(TASK GOAL): Go over the data and copy out each line with "splash" in it.

(DATA SUPPLIED):
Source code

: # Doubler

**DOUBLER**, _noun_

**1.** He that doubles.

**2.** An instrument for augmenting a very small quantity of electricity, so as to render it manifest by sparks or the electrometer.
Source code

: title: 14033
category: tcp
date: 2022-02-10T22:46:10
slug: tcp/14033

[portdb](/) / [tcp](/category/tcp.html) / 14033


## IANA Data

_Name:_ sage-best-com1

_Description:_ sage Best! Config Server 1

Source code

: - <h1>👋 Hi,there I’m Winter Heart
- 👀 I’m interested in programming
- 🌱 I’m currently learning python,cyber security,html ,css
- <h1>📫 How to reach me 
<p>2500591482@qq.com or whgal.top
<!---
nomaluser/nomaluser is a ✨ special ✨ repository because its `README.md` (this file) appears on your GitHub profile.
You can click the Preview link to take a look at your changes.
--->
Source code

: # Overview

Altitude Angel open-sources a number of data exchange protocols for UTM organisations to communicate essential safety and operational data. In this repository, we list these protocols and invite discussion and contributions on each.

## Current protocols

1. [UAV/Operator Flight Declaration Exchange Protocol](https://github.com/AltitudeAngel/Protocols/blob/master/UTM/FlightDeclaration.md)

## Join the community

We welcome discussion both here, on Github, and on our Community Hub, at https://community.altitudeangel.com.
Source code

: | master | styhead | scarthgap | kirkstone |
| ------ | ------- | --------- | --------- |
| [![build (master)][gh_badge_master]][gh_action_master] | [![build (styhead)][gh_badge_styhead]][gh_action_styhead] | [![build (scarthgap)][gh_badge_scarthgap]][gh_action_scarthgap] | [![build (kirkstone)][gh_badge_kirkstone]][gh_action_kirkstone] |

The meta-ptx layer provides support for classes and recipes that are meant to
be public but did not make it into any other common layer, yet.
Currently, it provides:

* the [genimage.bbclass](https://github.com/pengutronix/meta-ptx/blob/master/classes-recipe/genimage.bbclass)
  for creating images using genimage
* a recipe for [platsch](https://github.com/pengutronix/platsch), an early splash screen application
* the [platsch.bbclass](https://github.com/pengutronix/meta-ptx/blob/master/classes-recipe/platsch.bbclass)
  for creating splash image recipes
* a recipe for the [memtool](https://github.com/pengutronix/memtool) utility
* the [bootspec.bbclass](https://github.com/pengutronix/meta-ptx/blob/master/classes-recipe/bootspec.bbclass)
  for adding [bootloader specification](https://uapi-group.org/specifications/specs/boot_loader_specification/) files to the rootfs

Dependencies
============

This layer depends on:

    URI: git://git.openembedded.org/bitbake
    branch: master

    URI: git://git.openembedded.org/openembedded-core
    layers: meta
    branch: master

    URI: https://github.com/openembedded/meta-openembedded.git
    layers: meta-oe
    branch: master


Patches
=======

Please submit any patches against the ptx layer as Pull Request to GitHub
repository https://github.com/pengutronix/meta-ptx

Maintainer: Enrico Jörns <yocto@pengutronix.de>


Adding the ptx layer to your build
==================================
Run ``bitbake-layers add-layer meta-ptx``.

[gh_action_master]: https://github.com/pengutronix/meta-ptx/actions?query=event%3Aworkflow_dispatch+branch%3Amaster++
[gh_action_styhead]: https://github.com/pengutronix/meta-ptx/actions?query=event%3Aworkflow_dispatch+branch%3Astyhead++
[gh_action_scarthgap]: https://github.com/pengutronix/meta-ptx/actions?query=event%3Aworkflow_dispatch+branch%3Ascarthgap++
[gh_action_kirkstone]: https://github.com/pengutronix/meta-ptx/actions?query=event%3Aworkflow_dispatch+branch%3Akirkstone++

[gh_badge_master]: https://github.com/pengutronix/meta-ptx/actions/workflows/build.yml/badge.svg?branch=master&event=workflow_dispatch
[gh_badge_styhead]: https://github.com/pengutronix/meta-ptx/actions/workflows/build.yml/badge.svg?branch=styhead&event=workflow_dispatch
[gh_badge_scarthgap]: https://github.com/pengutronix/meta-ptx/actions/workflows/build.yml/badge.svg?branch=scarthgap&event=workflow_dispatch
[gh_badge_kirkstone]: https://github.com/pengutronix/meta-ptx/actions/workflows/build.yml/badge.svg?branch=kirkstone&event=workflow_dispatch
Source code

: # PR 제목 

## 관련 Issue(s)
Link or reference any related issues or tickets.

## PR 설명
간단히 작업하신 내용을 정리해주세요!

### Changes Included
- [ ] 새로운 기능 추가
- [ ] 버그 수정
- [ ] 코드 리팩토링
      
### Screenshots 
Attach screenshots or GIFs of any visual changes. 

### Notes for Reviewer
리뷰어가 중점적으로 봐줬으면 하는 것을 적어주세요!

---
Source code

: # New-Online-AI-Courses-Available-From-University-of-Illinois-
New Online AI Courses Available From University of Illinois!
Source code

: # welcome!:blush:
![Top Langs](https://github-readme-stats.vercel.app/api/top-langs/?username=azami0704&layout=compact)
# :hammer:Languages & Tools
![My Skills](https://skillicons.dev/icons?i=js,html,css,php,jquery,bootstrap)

(FINAL ANSWER):
* a recipe for [platsch](https://github.com/pengutronix/platsch), an early splash screen application
  for creating splash image recipes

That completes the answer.